#### Task goal:
In the data that follows, find the line with "demand $d$, and"; transcribe it, every later line up to the one with "i.e.\ $dl \neq pl$.", and that line as well, exactly and with no others.

#### Plain-text document sources:
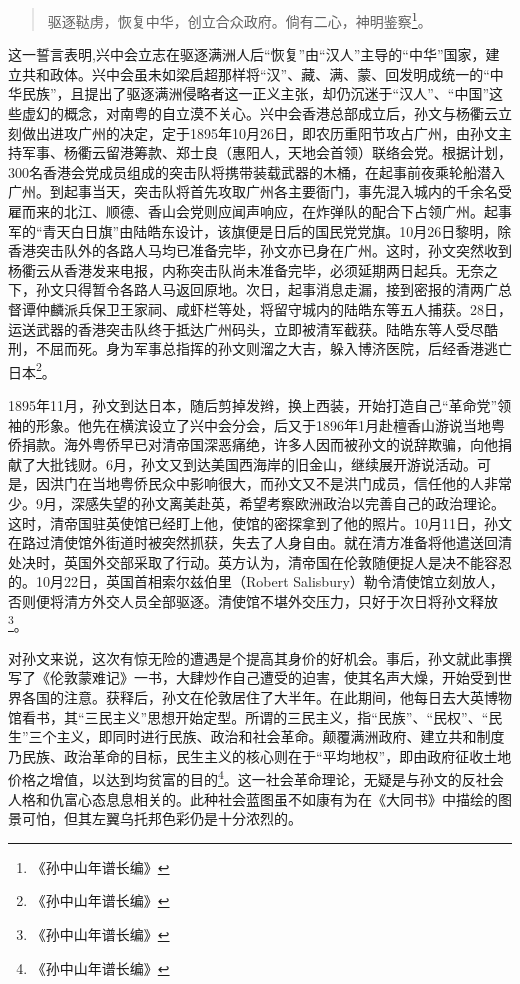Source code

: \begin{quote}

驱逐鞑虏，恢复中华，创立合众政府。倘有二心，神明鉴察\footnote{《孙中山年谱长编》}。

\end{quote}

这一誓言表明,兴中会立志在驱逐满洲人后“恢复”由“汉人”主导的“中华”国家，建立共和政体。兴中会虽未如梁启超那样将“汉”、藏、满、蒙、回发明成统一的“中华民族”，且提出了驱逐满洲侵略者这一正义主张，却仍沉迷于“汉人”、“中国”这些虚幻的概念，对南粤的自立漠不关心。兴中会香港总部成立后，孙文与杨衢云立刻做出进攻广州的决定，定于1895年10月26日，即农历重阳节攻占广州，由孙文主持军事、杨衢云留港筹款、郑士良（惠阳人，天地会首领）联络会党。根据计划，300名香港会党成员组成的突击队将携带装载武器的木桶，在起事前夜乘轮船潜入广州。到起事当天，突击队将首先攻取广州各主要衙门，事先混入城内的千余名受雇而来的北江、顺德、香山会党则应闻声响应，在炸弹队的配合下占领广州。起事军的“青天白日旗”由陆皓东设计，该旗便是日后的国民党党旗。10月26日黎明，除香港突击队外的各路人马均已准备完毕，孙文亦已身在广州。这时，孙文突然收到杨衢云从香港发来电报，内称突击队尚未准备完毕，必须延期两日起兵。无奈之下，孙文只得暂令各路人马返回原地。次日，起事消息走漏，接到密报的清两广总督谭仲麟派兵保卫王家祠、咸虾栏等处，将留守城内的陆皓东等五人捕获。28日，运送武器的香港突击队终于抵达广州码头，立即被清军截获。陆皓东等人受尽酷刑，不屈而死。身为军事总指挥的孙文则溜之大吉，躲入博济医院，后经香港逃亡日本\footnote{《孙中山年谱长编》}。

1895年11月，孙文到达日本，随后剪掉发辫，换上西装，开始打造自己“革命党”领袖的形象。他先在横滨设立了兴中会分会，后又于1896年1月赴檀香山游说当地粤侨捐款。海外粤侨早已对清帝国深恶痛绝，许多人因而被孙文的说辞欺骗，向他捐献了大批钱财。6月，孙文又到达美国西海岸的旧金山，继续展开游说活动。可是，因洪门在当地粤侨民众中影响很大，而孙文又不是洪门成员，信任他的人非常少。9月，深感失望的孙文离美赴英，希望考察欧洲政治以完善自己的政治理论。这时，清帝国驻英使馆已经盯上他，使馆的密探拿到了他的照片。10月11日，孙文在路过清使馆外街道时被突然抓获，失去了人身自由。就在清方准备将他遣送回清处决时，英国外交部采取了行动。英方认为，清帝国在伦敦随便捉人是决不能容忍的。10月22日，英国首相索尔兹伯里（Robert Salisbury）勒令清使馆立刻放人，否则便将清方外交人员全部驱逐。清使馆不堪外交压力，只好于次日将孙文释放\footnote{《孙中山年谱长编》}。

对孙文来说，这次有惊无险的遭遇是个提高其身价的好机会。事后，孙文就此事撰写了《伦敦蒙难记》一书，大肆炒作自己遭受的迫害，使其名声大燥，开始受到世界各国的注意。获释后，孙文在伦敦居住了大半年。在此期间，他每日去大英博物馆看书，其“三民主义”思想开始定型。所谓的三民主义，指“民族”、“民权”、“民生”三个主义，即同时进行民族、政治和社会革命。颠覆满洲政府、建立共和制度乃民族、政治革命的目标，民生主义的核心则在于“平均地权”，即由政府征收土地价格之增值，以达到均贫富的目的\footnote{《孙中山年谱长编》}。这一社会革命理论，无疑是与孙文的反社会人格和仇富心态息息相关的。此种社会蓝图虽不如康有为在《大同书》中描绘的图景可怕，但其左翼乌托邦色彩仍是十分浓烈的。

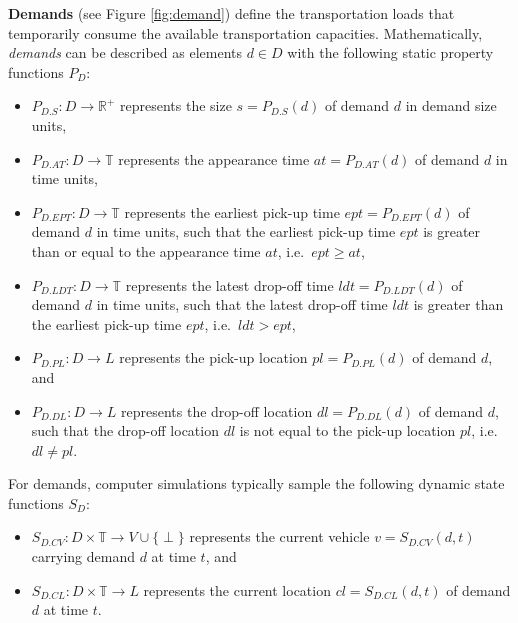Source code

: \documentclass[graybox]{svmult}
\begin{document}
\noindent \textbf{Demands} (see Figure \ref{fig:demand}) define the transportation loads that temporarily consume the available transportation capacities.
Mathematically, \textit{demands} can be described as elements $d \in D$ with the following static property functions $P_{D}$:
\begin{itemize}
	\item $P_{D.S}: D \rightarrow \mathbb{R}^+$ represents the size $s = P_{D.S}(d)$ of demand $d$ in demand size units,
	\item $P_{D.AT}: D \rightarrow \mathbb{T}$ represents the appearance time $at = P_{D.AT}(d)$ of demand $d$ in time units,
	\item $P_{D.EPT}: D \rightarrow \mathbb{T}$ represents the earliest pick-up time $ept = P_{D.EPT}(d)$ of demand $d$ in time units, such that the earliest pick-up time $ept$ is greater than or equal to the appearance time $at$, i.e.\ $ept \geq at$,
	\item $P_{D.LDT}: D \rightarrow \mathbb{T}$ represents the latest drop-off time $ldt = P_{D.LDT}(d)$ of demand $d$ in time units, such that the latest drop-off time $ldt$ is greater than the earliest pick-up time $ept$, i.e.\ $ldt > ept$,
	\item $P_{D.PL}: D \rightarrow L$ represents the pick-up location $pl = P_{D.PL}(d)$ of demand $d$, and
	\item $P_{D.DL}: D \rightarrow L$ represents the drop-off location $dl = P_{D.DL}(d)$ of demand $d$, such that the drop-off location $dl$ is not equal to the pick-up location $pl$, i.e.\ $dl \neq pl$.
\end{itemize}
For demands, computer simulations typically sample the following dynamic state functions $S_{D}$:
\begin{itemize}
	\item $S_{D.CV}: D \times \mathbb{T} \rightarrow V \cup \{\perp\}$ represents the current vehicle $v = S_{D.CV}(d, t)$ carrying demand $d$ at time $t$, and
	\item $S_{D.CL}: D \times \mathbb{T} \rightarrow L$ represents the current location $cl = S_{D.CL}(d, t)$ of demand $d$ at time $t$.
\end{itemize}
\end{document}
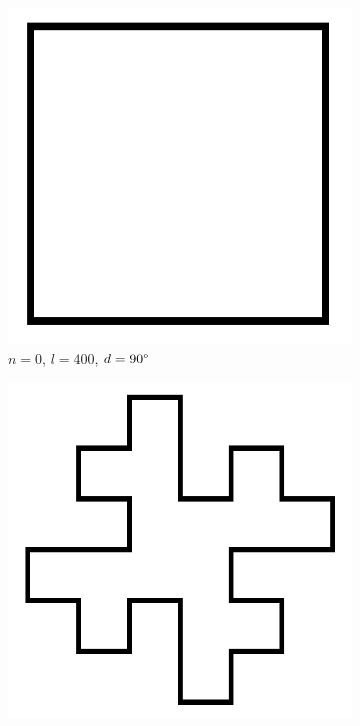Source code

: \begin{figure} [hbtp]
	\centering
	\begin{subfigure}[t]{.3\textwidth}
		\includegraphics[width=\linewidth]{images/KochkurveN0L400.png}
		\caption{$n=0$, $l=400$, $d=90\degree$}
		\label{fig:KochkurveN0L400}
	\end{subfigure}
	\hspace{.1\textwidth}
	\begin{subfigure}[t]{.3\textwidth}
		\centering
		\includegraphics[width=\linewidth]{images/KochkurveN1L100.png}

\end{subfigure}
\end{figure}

#### Solution to this problem:
	\item $P_{D.PL}: D \rightarrow L$ represents the pick-up location $pl = P_{D.PL}(d)$ of demand $d$, and
	\item $P_{D.DL}: D \rightarrow L$ represents the drop-off location $dl = P_{D.DL}(d)$ of demand $d$, such that the drop-off location $dl$ is not equal to the pick-up location $pl$, i.e.\ $dl \neq pl$.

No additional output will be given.